ECLI:NL:CBB:2010:BO2553
College van Beroep voor het bedrijfsleven
- Eerste en enige aanleg
- Rechtspraak.nl
Weigering beëindiging registratie van een klussenbedrijf door het Bedrijfschap Afbouw
In deze zaak heeft appellant, A, beroep ingesteld tegen een besluit van het Bedrijfschap Afbouw, waarin het bezwaar tegen de weigering om zijn registratie te beëindigen ongegrond werd verklaard. De procedure begon met een brief van appellant op 28 oktober 2009, waarin hij het besluit van 18 september 2009 aanvecht. Het College heeft op 15 september 2010 de zitting gehouden, waar beide partijen hun standpunten hebben toegelicht. Appellant werd vertegenwoordigd door zijn gemachtigde, R. van den Hooven, en J. Westerink, een kantoorgenoot.

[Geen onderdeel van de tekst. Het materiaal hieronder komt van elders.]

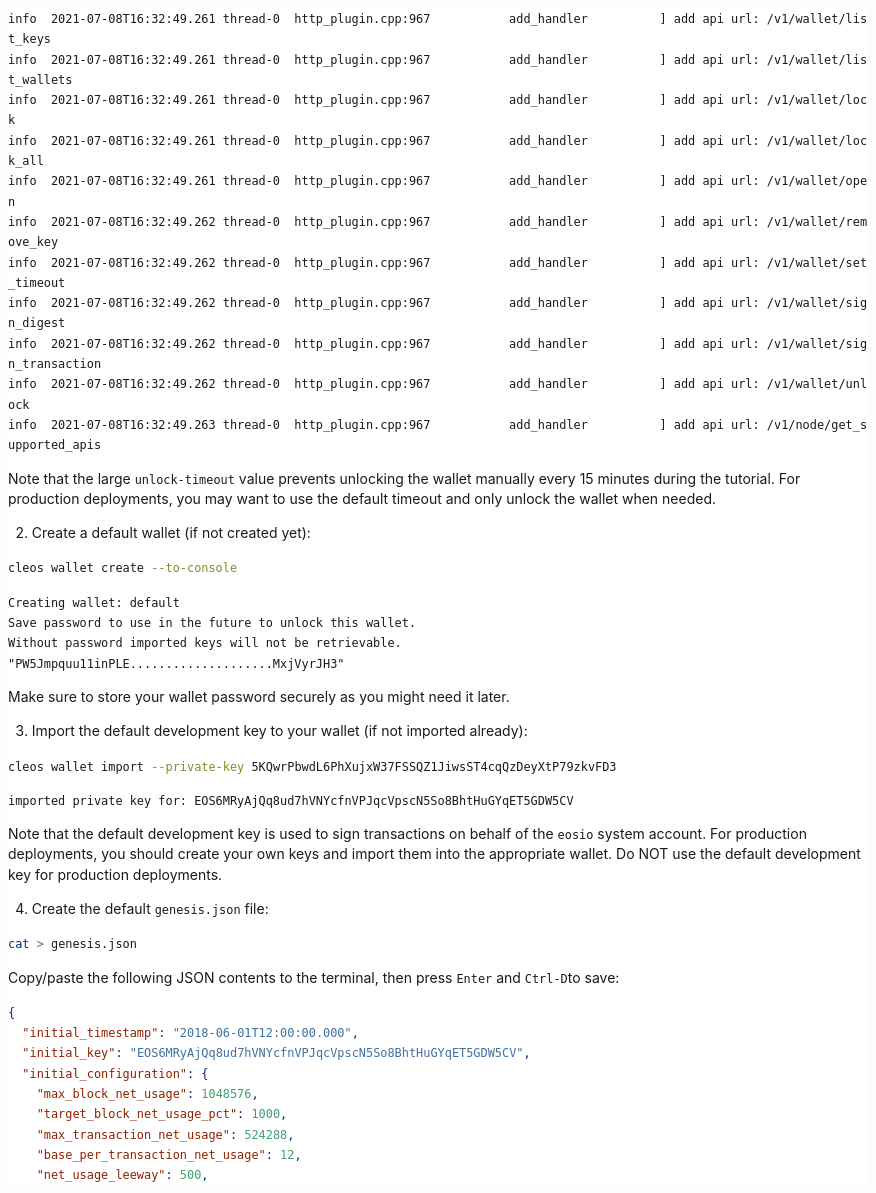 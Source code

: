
 ```console
info  2021-07-08T16:32:49.261 thread-0  http_plugin.cpp:967           add_handler          ] add api url: /v1/wallet/list_keys
info  2021-07-08T16:32:49.261 thread-0  http_plugin.cpp:967           add_handler          ] add api url: /v1/wallet/list_wallets
info  2021-07-08T16:32:49.261 thread-0  http_plugin.cpp:967           add_handler          ] add api url: /v1/wallet/lock
info  2021-07-08T16:32:49.261 thread-0  http_plugin.cpp:967           add_handler          ] add api url: /v1/wallet/lock_all
info  2021-07-08T16:32:49.261 thread-0  http_plugin.cpp:967           add_handler          ] add api url: /v1/wallet/open
info  2021-07-08T16:32:49.262 thread-0  http_plugin.cpp:967           add_handler          ] add api url: /v1/wallet/remove_key
info  2021-07-08T16:32:49.262 thread-0  http_plugin.cpp:967           add_handler          ] add api url: /v1/wallet/set_timeout
info  2021-07-08T16:32:49.262 thread-0  http_plugin.cpp:967           add_handler          ] add api url: /v1/wallet/sign_digest
info  2021-07-08T16:32:49.262 thread-0  http_plugin.cpp:967           add_handler          ] add api url: /v1/wallet/sign_transaction
info  2021-07-08T16:32:49.262 thread-0  http_plugin.cpp:967           add_handler          ] add api url: /v1/wallet/unlock
info  2021-07-08T16:32:49.263 thread-0  http_plugin.cpp:967           add_handler          ] add api url: /v1/node/get_supported_apis
```

Note that the large `unlock-timeout` value prevents unlocking the wallet manually every 15 minutes during the tutorial. For production deployments, you may want to use the default timeout and only unlock the wallet when needed.

2. Create a default wallet (if not created yet):
```sh
cleos wallet create --to-console
```
```console
Creating wallet: default
Save password to use in the future to unlock this wallet.
Without password imported keys will not be retrievable.
"PW5Jmpquu11inPLE....................MxjVyrJH3"
```

Make sure to store your wallet password securely as you might need it later.

3. Import the default development key to your wallet (if not imported already):
```sh
cleos wallet import --private-key 5KQwrPbwdL6PhXujxW37FSSQZ1JiwsST4cqQzDeyXtP79zkvFD3
```
```console
imported private key for: EOS6MRyAjQq8ud7hVNYcfnVPJqcVpscN5So8BhtHuGYqET5GDW5CV
```

Note that the default development key is used to sign transactions on behalf of the `eosio` system account. For production deployments, you should create your own keys and import them into the appropriate wallet. Do NOT use the default development key for production deployments.

4. Create the default `genesis.json` file:
```sh
cat > genesis.json
```
Copy/paste the following JSON contents to the terminal, then press `Enter` and `Ctrl-D`to save:
```json
{
  "initial_timestamp": "2018-06-01T12:00:00.000",
  "initial_key": "EOS6MRyAjQq8ud7hVNYcfnVPJqcVpscN5So8BhtHuGYqET5GDW5CV",
  "initial_configuration": {
    "max_block_net_usage": 1048576,
    "target_block_net_usage_pct": 1000,
    "max_transaction_net_usage": 524288,
    "base_per_transaction_net_usage": 12,
    "net_usage_leeway": 500,
```
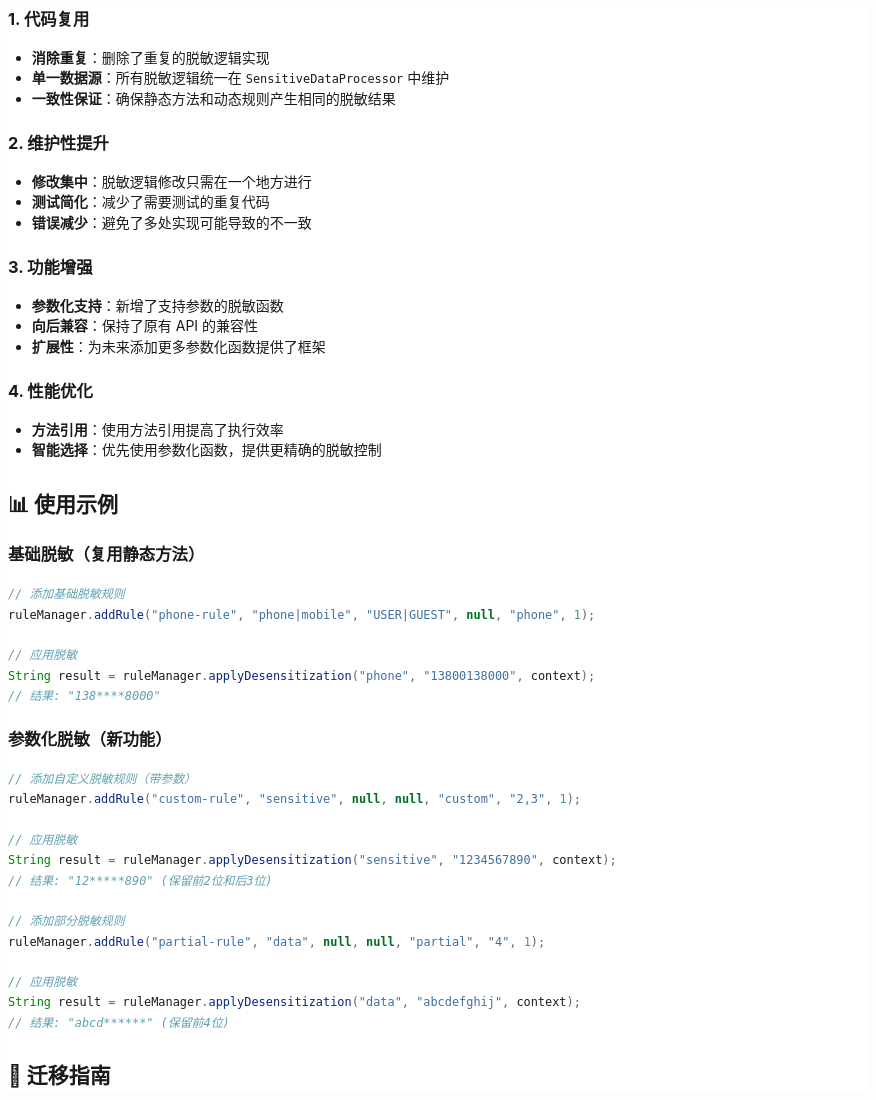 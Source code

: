 ### 1. 代码复用
- **消除重复**：删除了重复的脱敏逻辑实现
- **单一数据源**：所有脱敏逻辑统一在 `SensitiveDataProcessor` 中维护
- **一致性保证**：确保静态方法和动态规则产生相同的脱敏结果

### 2. 维护性提升
- **修改集中**：脱敏逻辑修改只需在一个地方进行
- **测试简化**：减少了需要测试的重复代码
- **错误减少**：避免了多处实现可能导致的不一致

### 3. 功能增强
- **参数化支持**：新增了支持参数的脱敏函数
- **向后兼容**：保持了原有 API 的兼容性
- **扩展性**：为未来添加更多参数化函数提供了框架

### 4. 性能优化
- **方法引用**：使用方法引用提高了执行效率
- **智能选择**：优先使用参数化函数，提供更精确的脱敏控制

## 📊 使用示例

### 基础脱敏（复用静态方法）
```java
// 添加基础脱敏规则
ruleManager.addRule("phone-rule", "phone|mobile", "USER|GUEST", null, "phone", 1);

// 应用脱敏
String result = ruleManager.applyDesensitization("phone", "13800138000", context);
// 结果: "138****8000"
```

### 参数化脱敏（新功能）
```java
// 添加自定义脱敏规则（带参数）
ruleManager.addRule("custom-rule", "sensitive", null, null, "custom", "2,3", 1);

// 应用脱敏
String result = ruleManager.applyDesensitization("sensitive", "1234567890", context);
// 结果: "12*****890" (保留前2位和后3位)

// 添加部分脱敏规则
ruleManager.addRule("partial-rule", "data", null, null, "partial", "4", 1);

// 应用脱敏
String result = ruleManager.applyDesensitization("data", "abcdefghij", context);
// 结果: "abcd******" (保留前4位)
```

## 🔄 迁移指南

De kern van het geschil draait om de vraag of appellant, die stelt een klussenbedrijf te zijn, voldoende bewijs heeft geleverd dat zijn werkzaamheden niet onder de werkingssfeer van het Bedrijfschap Afbouw vallen. Het Bedrijfschap heeft betoogd dat registratie verplicht is voor alle bedrijven die onder de werkingssfeer vallen, en dat de enkele melding van appellant dat hij een klussenbedrijf is, onvoldoende is om de registratie te beëindigen. Appellant heeft geweigerd om een herbeoordelingsformulier in te vullen, wat het voor het Bedrijfschap onmogelijk maakte om te beoordelen of zijn werkzaamheden onder de werkingssfeer vallen.
Het College heeft geoordeeld dat appellant niet heeft aangetoond dat zijn bedrijf niet meer onder de werkingssfeer van het Bedrijfschap valt. De stelling van appellant dat hij een klussenbedrijf uitoefent, onderbouwd met een uittreksel uit het handelsregister, was onvoldoende. Appellant had feitelijke gegevens over zijn werkzaamheden moeten overleggen, wat hij niet heeft gedaan. Het College heeft daarom het beroep ongegrond verklaard en het bestreden besluit bevestigd. Er was geen aanleiding voor een proceskostenveroordeling.